# What you need to do
Scan the records below for the word "obtenir". Copy each line where it appears.
───── Data for this task
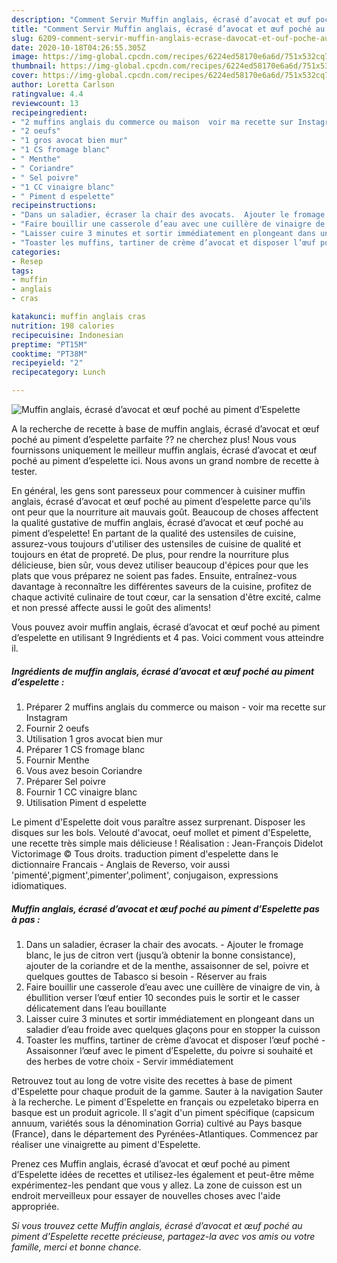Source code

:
```yaml
---
description: "Comment Servir Muffin anglais, écrasé d’avocat et œuf poché au piment d’Espelette"
title: "Comment Servir Muffin anglais, écrasé d’avocat et œuf poché au piment d’Espelette"
slug: 6209-comment-servir-muffin-anglais-ecrase-davocat-et-ouf-poche-au-piment-despelette
date: 2020-10-18T04:26:55.305Z
image: https://img-global.cpcdn.com/recipes/6224ed58170e6a6d/751x532cq70/muffin-anglais-ecrase-davocat-et-oeuf-poche-au-piment-despelette-photo-principale-de-la-recette.jpg
thumbnail: https://img-global.cpcdn.com/recipes/6224ed58170e6a6d/751x532cq70/muffin-anglais-ecrase-davocat-et-oeuf-poche-au-piment-despelette-photo-principale-de-la-recette.jpg
cover: https://img-global.cpcdn.com/recipes/6224ed58170e6a6d/751x532cq70/muffin-anglais-ecrase-davocat-et-oeuf-poche-au-piment-despelette-photo-principale-de-la-recette.jpg
author: Loretta Carlson
ratingvalue: 4.4
reviewcount: 13
recipeingredient:
- "2 muffins anglais du commerce ou maison  voir ma recette sur Instagram"
- "2 oeufs"
- "1 gros avocat bien mur"
- "1 CS fromage blanc"
- " Menthe"
- " Coriandre"
- " Sel poivre"
- "1 CC vinaigre blanc"
- " Piment d espelette"
recipeinstructions:
- "Dans un saladier, écraser la chair des avocats.  Ajouter le fromage blanc, le jus de citron vert (jusqu’à obtenir la bonne consistance), ajouter de la coriandre et de la menthe, assaisonner de sel, poivre et quelques gouttes de Tabasco si besoin Réserver au frais"
- "Faire bouillir une casserole d’eau avec une cuillère de vinaigre de vin, à ébullition verser l’œuf entier 10 secondes puis le sortir et le casser délicatement dans l’eau bouillante"
- "Laisser cuire 3 minutes et sortir immédiatement en plongeant dans un saladier d’eau froide avec quelques glaçons pour en stopper la cuisson"
- "Toaster les muffins, tartiner de crème d’avocat et disposer l’œuf poché Assaisonner l’œuf avec le piment d’Espelette, du poivre si souhaité et des herbes de votre choix Servir immédiatement"
categories:
- Resep
tags:
- muffin
- anglais
- cras

katakunci: muffin anglais cras 
nutrition: 198 calories
recipecuisine: Indonesian
preptime: "PT15M"
cooktime: "PT38M"
recipeyield: "2"
recipecategory: Lunch

---
```



![Muffin anglais, écrasé d’avocat et œuf poché au piment d’Espelette](https://img-global.cpcdn.com/recipes/6224ed58170e6a6d/751x532cq70/muffin-anglais-ecrase-davocat-et-oeuf-poche-au-piment-despelette-photo-principale-de-la-recette.jpg)

A la recherche de recette à base de muffin anglais, écrasé d’avocat et œuf poché au piment d’espelette parfaite ?? ne cherchez plus! Nous vous fournissons uniquement le meilleur muffin anglais, écrasé d’avocat et œuf poché au piment d’espelette ici. Nous avons un grand nombre de recette à tester.

En général, les gens sont paresseux pour commencer à cuisiner muffin anglais, écrasé d’avocat et œuf poché au piment d’espelette parce qu'ils ont peur que la nourriture ait mauvais goût. Beaucoup de choses affectent la qualité gustative de muffin anglais, écrasé d’avocat et œuf poché au piment d’espelette! En partant de la qualité des ustensiles de cuisine, assurez-vous toujours d'utiliser des ustensiles de cuisine de qualité et toujours en état de propreté. De plus, pour rendre la nourriture plus délicieuse, bien sûr, vous devez utiliser beaucoup d'épices pour que les plats que vous préparez ne soient pas fades. Ensuite, entraînez-vous davantage à reconnaître les différentes saveurs de la cuisine, profitez de chaque activité culinaire de tout cœur, car la sensation d'être excité, calme et non pressé affecte aussi le goût des aliments!

<!--inarticleads1-->

Vous pouvez avoir muffin anglais, écrasé d’avocat et œuf poché au piment d’espelette en utilisant 9 Ingrédients et 4 pas. Voici comment vous atteindre il.

##### Ingrédients de muffin anglais, écrasé d’avocat et œuf poché au piment d’espelette :

1. Préparer 2 muffins anglais du commerce ou maison - voir ma recette sur Instagram
1. Fournir 2 oeufs
1. Utilisation 1 gros avocat bien mur
1. Préparer 1 CS fromage blanc
1. Fournir  Menthe
1. Vous avez besoin  Coriandre
1. Préparer  Sel poivre
1. Fournir 1 CC vinaigre blanc
1. Utilisation  Piment d espelette


Le piment d&#39;Espelette doit vous paraître assez surprenant. Disposer les disques sur les bols. Velouté d&#39;avocat, oeuf mollet et piment d&#39;Espelette, une recette très simple mais délicieuse ! Réalisation : Jean-François Didelot Victorimage © Tous droits. traduction piment d&#39;espelette dans le dictionnaire Francais - Anglais de Reverso, voir aussi &#39;pimenté&#39;,pigment&#39;,pimenter&#39;,poliment&#39;, conjugaison, expressions idiomatiques. 

<!--inarticleads2-->

##### Muffin anglais, écrasé d’avocat et œuf poché au piment d’Espelette pas à pas :

1. Dans un saladier, écraser la chair des avocats.  - Ajouter le fromage blanc, le jus de citron vert (jusqu’à obtenir la bonne consistance), ajouter de la coriandre et de la menthe, assaisonner de sel, poivre et quelques gouttes de Tabasco si besoin - Réserver au frais
1. Faire bouillir une casserole d’eau avec une cuillère de vinaigre de vin, à ébullition verser l’œuf entier 10 secondes puis le sortir et le casser délicatement dans l’eau bouillante
1. Laisser cuire 3 minutes et sortir immédiatement en plongeant dans un saladier d’eau froide avec quelques glaçons pour en stopper la cuisson
1. Toaster les muffins, tartiner de crème d’avocat et disposer l’œuf poché - Assaisonner l’œuf avec le piment d’Espelette, du poivre si souhaité et des herbes de votre choix - Servir immédiatement


Retrouvez tout au long de votre visite des recettes à base de piment d&#39;Espelette pour chaque produit de la gamme. Sauter à la navigation Sauter à la recherche. Le piment d&#39;Espelette en français ou ezpeletako biperra en basque est un produit agricole. Il s&#39;agit d&#39;un piment spécifique (capsicum annuum, variétés sous la dénomination Gorria) cultivé au Pays basque (France), dans le département des Pyrénées-Atlantiques. Commencez par réaliser une vinaigrette au piment d&#39;Espelette. 

<!--inarticleads1-->

<p>
Prenez ces Muffin anglais, écrasé d’avocat et œuf poché au piment d’Espelette idées de recettes et utilisez-les également et peut-être même expérimentez-les pendant que vous y allez. La zone de cuisson est un endroit merveilleux pour essayer de nouvelles choses avec l'aide appropriée.
</p>

<p>
<i>Si vous trouvez cette Muffin anglais, écrasé d’avocat et œuf poché au piment d’Espelette recette précieuse, partagez-la avec vos amis ou votre famille, merci et bonne chance.</i>
</p>
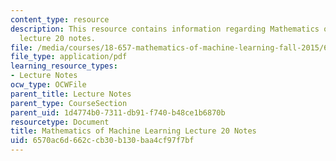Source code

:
 ```yaml
---
content_type: resource
description: This resource contains information regarding Mathematics of machine learning
  lecture 20 notes.
file: /media/courses/18-657-mathematics-of-machine-learning-fall-2015/6570ac6d662ccb30b130baa4cf97f7bf_MIT18_657F15_L20.pdf
file_type: application/pdf
learning_resource_types:
- Lecture Notes
ocw_type: OCWFile
parent_title: Lecture Notes
parent_type: CourseSection
parent_uid: 1d4774b0-7311-db91-f740-b48ce1b6870b
resourcetype: Document
title: Mathematics of Machine Learning Lecture 20 Notes
uid: 6570ac6d-662c-cb30-b130-baa4cf97f7bf
---
```

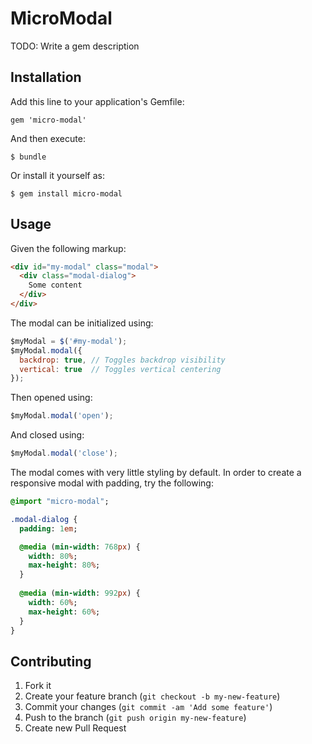 # MicroModal

TODO: Write a gem description

## Installation

Add this line to your application's Gemfile:

    gem 'micro-modal'

And then execute:

    $ bundle

Or install it yourself as:

    $ gem install micro-modal

## Usage

Given the following markup:

```html
<div id="my-modal" class="modal">
  <div class="modal-dialog">
    Some content
  </div>
</div>
```

The modal can be initialized using:

```javascript
$myModal = $('#my-modal');
$myModal.modal({
  backdrop: true, // Toggles backdrop visibility
  vertical: true  // Toggles vertical centering
});
```

Then opened using:

```javascript
$myModal.modal('open');
```

And closed using:

```javascript
$myModal.modal('close');
```

The modal comes with very little styling by default. In order to create a responsive modal with padding, try the following:

```sass
@import "micro-modal";

.modal-dialog {
  padding: 1em;

  @media (min-width: 768px) {
    width: 80%;
    max-height: 80%;
  }
  
  @media (min-width: 992px) {
    width: 60%;
    max-height: 60%;
  }
}
```

## Contributing

1. Fork it
2. Create your feature branch (`git checkout -b my-new-feature`)
3. Commit your changes (`git commit -am 'Add some feature'`)
4. Push to the branch (`git push origin my-new-feature`)
5. Create new Pull Request

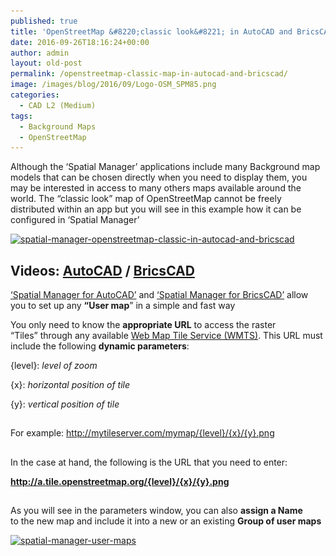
 ```yaml
---
published: true
title: 'OpenStreetMap &#8220;classic look&#8221; in AutoCAD and BricsCAD'
date: 2016-09-26T18:16:24+00:00
author: admin
layout: old-post
permalink: /openstreetmap-classic-map-in-autocad-and-bricscad/
image: /images/blog/2016/09/Logo-OSM_SPM85.png
categories:
  - CAD L2 (Medium)
tags:
  - Background Maps
  - OpenStreetMap
---
```

Although the &#8216;Spatial Manager&#8217; applications include many Background map models that can be chosen directly when you need to display them, you <span>may be interested</span> in access to many others maps available around the world<span>. The “classic look” map of OpenStreetMap cannot be freely distributed within an app but you will see in this example how it can be configured in &#8216;Spatial Manager&#8217;</span>

<!--more-->

<p>
  <a href="/images/blog/2016/09/Spatial-Manager-OpenStreetMap-classic-in-AutoCAD-and-BricsCAD.png" target="_blank" rel="nofollow"><img src="/images/blog/2016/09/Spatial-Manager-OpenStreetMap-classic-in-AutoCAD-and-BricsCAD-1024x576.png" alt="spatial-manager-openstreetmap-classic-in-autocad-and-bricscad" width="625" height="352" srcset="/images/blog/2016/09/Spatial-Manager-OpenStreetMap-classic-in-AutoCAD-and-BricsCAD-1024x576.png 1024w, /images/blog/2016/09/Spatial-Manager-OpenStreetMap-classic-in-AutoCAD-and-BricsCAD-300x169.png 300w, /images/blog/2016/09/Spatial-Manager-OpenStreetMap-classic-in-AutoCAD-and-BricsCAD-768x432.png 768w, /images/blog/2016/09/Spatial-Manager-OpenStreetMap-classic-in-AutoCAD-and-BricsCAD-624x351.png 624w, /images/blog/2016/09/Spatial-Manager-OpenStreetMap-classic-in-AutoCAD-and-BricsCAD.png 1280w" sizes="(max-width: 625px) 100vw, 625px" /></a>
</p>

<h2>
  <strong>Videos: <span><span><a href="https://youtu.be/Cu4V6ln8YvY?rel=0" target="_blank" rel="nofollow">AutoCAD</a> </span>/ <span><a href="https://youtu.be/R1nMbAFqcUs?rel=0" target="_blank" rel="nofollow">BricsCAD</a></span></span></strong>
</h2>

<a href="/spm-forautocad/" target="_blank" rel="nofollow">&#8216;Spatial Manager for AutoCAD&#8217;</a> and <a href="/spm-forbricscad/" target="_blank" rel="nofollow">&#8216;Spatial Manager for BricsCAD&#8217;</a> allow you to set up any **&#8220;User map**&#8221; in a simple and fast way

You only need to know the **appropriate URL** to access the raster &#8220;Tiles&#8221; through any available <a href="https://en.wikipedia.org/wiki/Web_Map_Tile_Service" target="_blank" rel="nofollow">Web Map Tile Service (WMTS)</a>. This URL must include the following **dynamic parameters**:

{level}: _level of zoom_
  
{x}: _horizontal position of tile_
  
{y}: _vertical position of tile_

## 

For example: http://mytileserver.com/mymap/{level}/{x}/{y}.png

## 

In the case at hand, the following is the URL that you need to enter:

**http://a.tile.openstreetmap.org/{level}/{x}/{y}.png**

## 

As you will see in the parameters window, you can also **assign a Name** to the new map and include it into a new or an existing **Group of user maps**

<a href="/images/blog/2016/09/Spatial-Manager-User-Maps.png" target="_blank" rel="nofollow"><img src="/images/blog/2016/09/Spatial-Manager-User-Maps.png" alt="spatial-manager-user-maps" width="646" height="557" srcset="/images/blog/2016/09/Spatial-Manager-User-Maps.png 646w, /images/blog/2016/09/Spatial-Manager-User-Maps-300x259.png 300w, /images/blog/2016/09/Spatial-Manager-User-Maps-624x538.png 624w" sizes="(max-width: 646px) 100vw, 646px" /></a>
──────────
# Answer area
- "Dans un saladier, écraser la chair des avocats.  Ajouter le fromage blanc, le jus de citron vert (jusqu’à obtenir la bonne consistance), ajouter de la coriandre et de la menthe, assaisonner de sel, poivre et quelques gouttes de Tabasco si besoin Réserver au frais"
1. Dans un saladier, écraser la chair des avocats.  - Ajouter le fromage blanc, le jus de citron vert (jusqu’à obtenir la bonne consistance), ajouter de la coriandre et de la menthe, assaisonner de sel, poivre et quelques gouttes de Tabasco si besoin - Réserver au frais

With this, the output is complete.